The task: Your answer should consist of the lines below that hold the word "which".

(Stored items from a collection)

==========

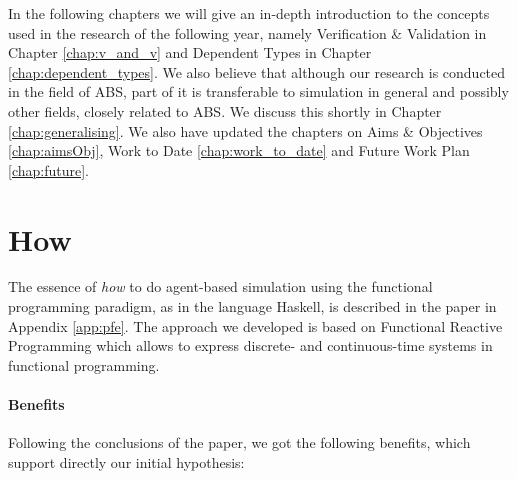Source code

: In the following chapters we will give an in-depth introduction to the concepts used in the research of the following year, namely Verification \& Validation in Chapter \ref{chap:v_and_v} and Dependent Types in Chapter \ref{chap:dependent_types}. We also believe that although our research is conducted in the field of ABS, part of it is transferable to simulation in general and possibly other fields, closely related to ABS. We discuss this shortly in Chapter \ref{chap:generalising}. We also have updated the chapters on Aims \& Objectives \ref{chap:aimsObj}, Work to Date \ref{chap:work_to_date} and Future Work Plan \ref{chap:future}.

\section{How}
\label{sect:how}
The essence of \textit{how} to do agent-based simulation using the functional programming paradigm, as in the language Haskell, is described in the paper in Appendix \ref{app:pfe}. The approach we developed is based on Functional Reactive Programming which allows to express discrete- and continuous-time systems in functional programming. 

\paragraph{Benefits} Following the conclusions of the paper, we got the following benefits, which support directly our initial hypothesis:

==========

Task result:
The essence of \textit{how} to do agent-based simulation using the functional programming paradigm, as in the language Haskell, is described in the paper in Appendix \ref{app:pfe}. The approach we developed is based on Functional Reactive Programming which allows to express discrete- and continuous-time systems in functional programming. 
\paragraph{Benefits} Following the conclusions of the paper, we got the following benefits, which support directly our initial hypothesis:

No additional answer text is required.